Massnahmen, Veränderungen, Eingriffe und Störungen, welche die Schutzziele gefährden, sind untersagt. Es ist verboten, das Naturschutzgebiet in seinem Bestand zu gefährden sowie in seinem Wert oder seiner Wirkung zu beeinträchtigen.
Verboten sind insbesondere:
- Bauten, Anlagen, Einrichtungen sowie Boden- und Terrainveränderungen jeglicher Art, sofern diese nicht im Nutz- und Schutzkonzept vorgesehen sind;
- Umbrechen des Bodens ohne Bewilligung;
- Freizeitaktivitäten, welche die gebietsspezifischen Naturwerte gefährden, oder solche mit übermässig starken Immissionen auf das Naturschutzgebiet wie Lärm, grossflächige Störungen oder Schädigungen von Standorten seltener oder geschützter Arten;
- Durchführen von nicht bewilligten Veranstaltungen im Wald mit mehr als 50 Personen;
- Durchführen von Veranstaltungen auf den Magerwiesen-Flächen;
- Campieren sowie Entfachen von Feuer ausserhalb der erlaubten Feuerstellen;
- Wegwerfen, Ablagern oder Einleiten von Abfällen, Materialien und Flüssigkeiten aller Art;
- Klettern und Bouldern;
- Radfahren, Biken und Reiten abseits von Waldstrassen und erlaubten Routen gemäss § 10 kWaG sowie Motorfahrzeugverkehr gemäss Artikel 15 Absatz 2 WaG;
- Verwenden von chemischen Schädlingsbekämpfungs- oder Pflanzenschutzmitteln sowie Ausbringen von Düngemitteln;
- Pflücken, Ausgraben oder unbewilligtes Ansiedeln von Pflanzen sowie Stören und unbewilligtes Sammeln, Fangen oder Aussetzen von Tieren;
- Erstellen neuer Wald-, Maschinen- und Fusswege;
- Landen mit Helikoptern (ausser in Notfallsituationen) sowie Befliegen mit Modellflugzeugen oder Drohnen.

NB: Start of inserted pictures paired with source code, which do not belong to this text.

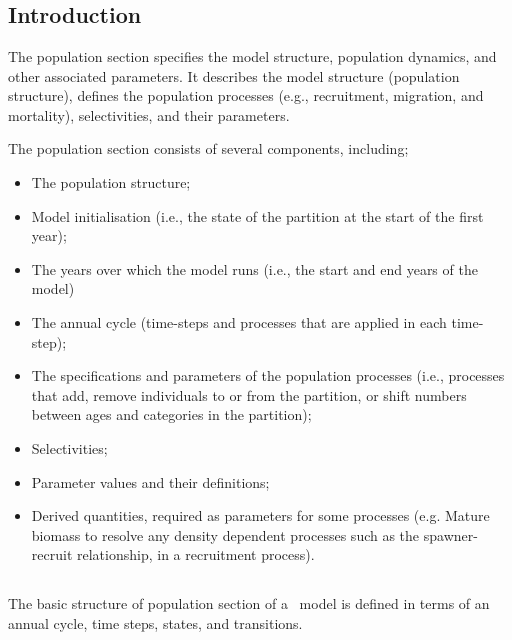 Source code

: \section{\label{sec:population-section}}

\subsection{Introduction}
The population section specifies the model structure, population dynamics, and other associated parameters. It describes the model structure (population structure), defines the population processes (e.g., recruitment, migration, and mortality), selectivities, and their parameters.

The population section consists of several components, including;
\begin{itemize}
  \item The population structure;
  \item Model initialisation (i.e., the state of the partition at the start of the first year);
  \item The years over which the model runs (i.e., the start and end years of the model)
  \item The annual cycle (time-steps and processes that are applied in each time-step);
  \item The specifications and parameters of the population processes (i.e., processes that add, remove individuals to or from the partition, or shift numbers between ages and categories in the partition);
  \item Selectivities;
  \item Parameter values and their definitions;
  \item Derived quantities, required as parameters for some processes (e.g. Mature biomass to resolve any density dependent processes such as the spawner-recruit relationship, in a recruitment process).
\end{itemize}

\subsection{}

The basic structure of population section of a \CNAME\ model is defined in terms of an annual cycle, time steps, states, and transitions.

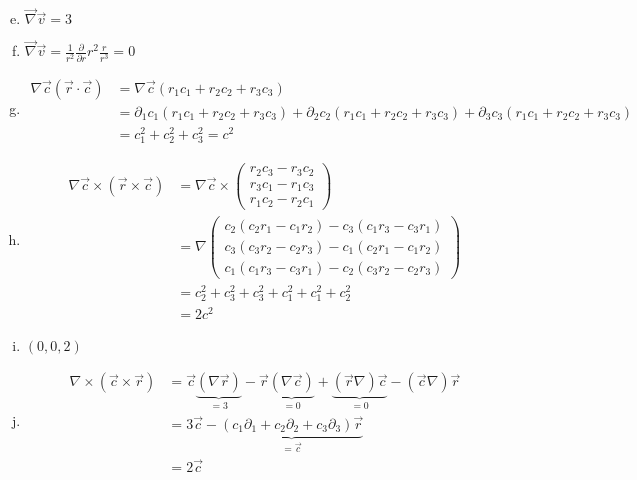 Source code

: \documentclass[a4paper,german,12pt,smallheadings]{scrartcl}
\begin{document}
\begin{enumerate}[a)]
  \setcounter{enumi}{4}
  \item $\vec{\nabla} \vec{v} = 3$
  \item $\vec{\nabla} \vec{v} = \frac{1}{r^2} \frac{\partial}{\partial r} r^2 \frac{r}{r^3} = 0$
  \item
    \begin{align*}
      \nabla \vec{c}(\vec{r} \cdot \vec{c})
      &= \nabla \vec{c}(r_1c_1 + r_2c_2 + r_3c_3) \\
      & = \partial_1 c_1 (r_1c_1 + r_2c_2 + r_3c_3) +
      \partial_2 c_2 (r_1c_1 + r_2c_2 + r_3c_3) +
      \partial_3 c_3 (r_1c_1 + r_2c_2 + r_3c_3) \\
      &= c_1^2 + c_2^2 + c_3^2 = c^2
    \end{align*}
  \item
    \begin{align*}
      \nabla \vec{c} \times (\vec{r} \times \vec{c})
      &= \nabla \vec{c} \times \begin{pmatrix}
        r_2c_3 - r_3c_2 \\
        r_3c_1 - r_1c_3 \\
        r_1c_2 - r_2c_1
      \end{pmatrix} \\
      &= \nabla \begin{pmatrix}
        c_2(c_2r_1 - c_1r_2) - c_3(c_1r_3 - c_3r_1) \\
        c_3(c_3r_2 - c_2r_3) - c_1(c_2r_1 - c_1r_2) \\
        c_1(c_1r_3 - c_3r_1) - c_2(c_3r_2 - c_2r_3)
      \end{pmatrix} \\
      &= c_2^2 + c_3^2 + c_3^2 + c_1^2 + c_1^2 + c_2^2 \\
      &= 2c^2
    \end{align*}

  \item $(0,0,2)$
  \item
    \begin{align*}
    \nabla \times (\vec{c} \times \vec{r})
    &= \vec{c} \underbrace{(\nabla \vec{r})}_{=3}
      - \vec{r} \underbrace{(\nabla \vec{c})}_{=0}
      + \underbrace{(\vec{r} \nabla) \vec{c}}_{=0}
      - (\vec{c} \nabla) \vec{r} \\
    &= 3\vec{c} - \underbrace{(c_1\partial_1 + c_2\partial_2 + c_3\partial_3) \vec{r}}_{= \vec{c}} \\
    &= 2\vec{c}
    \end{align*}
\end{enumerate}
\end{document}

Vorbehalten bleiben sämtliche Eingriffe und Massnahmen gemäss Nutz- und Schutzkonzept zur Pflege und Aufwertung des Naturschutzgebiets, zur Besucherlenkung sowie zur Bekämpfung von fremdländischen Problemarten.
Nutzung und Unterhalt bestehender Wege und Rastplätze bleiben gewährleistet. Auf Parzelle Nr. 430 bleiben die Nutzung der Durchfahrtswege im Waldareal für landwirtschaftliche Fahrzeuge sowie die Bewirtschaftung der angrenzenden landwirtschaftlichen Nutzfläche gewährleistet.

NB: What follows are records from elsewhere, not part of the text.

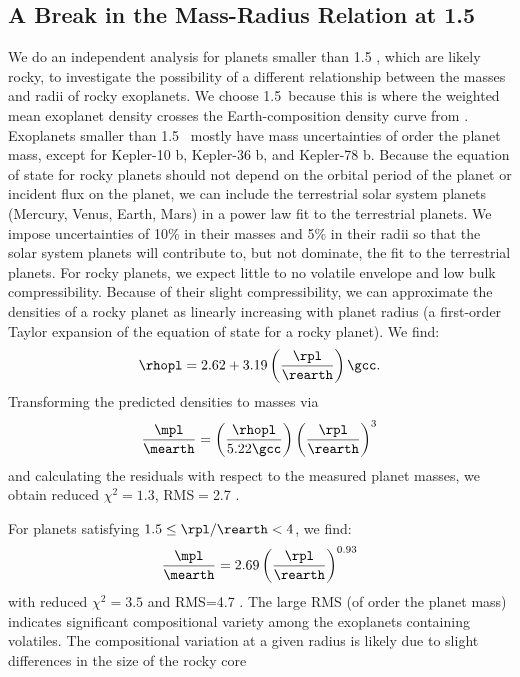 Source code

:\subsection{A Break in the Mass-Radius Relation at 1.5 \rearth}
We do an independent analysis for planets smaller than 1.5 \rearth, which are likely rocky, to investigate the possibility of a different relationship between the masses and radii of rocky exoplanets.  We choose 1.5\rearth\ because this is where the weighted mean exoplanet density crosses the Earth-composition density curve from \citet[][see Figure \ref{fig:rm_4}]{Seager2007}.  Exoplanets smaller than 1.5 \rearth\ mostly have mass uncertainties of order the planet mass, except for Kepler-10 b, Kepler-36 b, and Kepler-78 b.  Because the equation of state for rocky planets should not depend on the orbital period of the planet or incident flux on the planet, we can include the terrestrial solar system planets (Mercury, Venus, Earth, Mars) in a power law fit to the terrestrial planets.  We impose uncertainties of 10\% in their masses and 5\% in their radii so that the solar system planets will contribute to, but not dominate, the fit to the terrestrial planets.  For rocky planets, we expect little to no volatile envelope and low bulk compressibility.  Because of their slight compressibility, we can approximate the densities of a rocky planet as linearly increasing with planet radius (a first-order Taylor expansion of the equation of state for a rocky planet).  We find:
\begin{equation}
\rhopl = 2.62 + 3.19 \left(\frac{\rpl}{\rearth}\right) \gcc.
\label{eqn:dr_lin_rocky}
\end{equation}
Transforming the predicted densities to masses via 
\begin{equation}
\frac{\mpl}{\mearth} = \left(\frac{\rhopl}{5.22 \gcc}\right) \left(\frac{\rpl}{\rearth}\right)^3
\end{equation}
and calculating the residuals with respect to the measured planet masses, we obtain reduced $\chi^2 = 1.3$, RMS$=$2.7 \mearth.

For planets satisfying $1.5 \le \rpl/\rearth < 4$, we find:
\begin{equation}
\frac{\mpl}{\mearth} = 2.69 \left(\frac{\rpl}{\rearth}\right)^{0.93}
\label{eqn:mr_plaw}
\end{equation}
with reduced $\chi^2=3.5$ and RMS=4.7 \mearth.  The large RMS (of order the planet mass) indicates significant compositional variety among the exoplanets containing volatiles.  The compositional variation at a given radius is likely due to slight differences in the size of the rocky core \citep{Lopez2013}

Als Ausnahme vom Verbot gemäss § 3 Abs. 2 Bst. m bleibt das Befliegen mit Modellflugzeugen oder Drohnen für behördliche und wissenschaftliche Zwecke gewährleistet. Vorgängig ist zwingend eine Bewilligung bei der kantonalen Naturschutzfachstelle einzuholen. *
Veränderungen im Schutzgebiet, Änderungen der Nutzung sowie das Ansiedeln von Pflanzen und Tieren dürfen nur mit dem Einverständnis und unter Aufsicht der kantonalen Naturschutzfachstelle, des Amtes für Wald beider Basel und der Grundeigentümerin vorgenommen werden.
Bodeneingriffe und Begehungen zur Dokumentation archäologischer Befunde sind in Absprache mit der kantonalen Naturschutzfachstelle gewährleistet.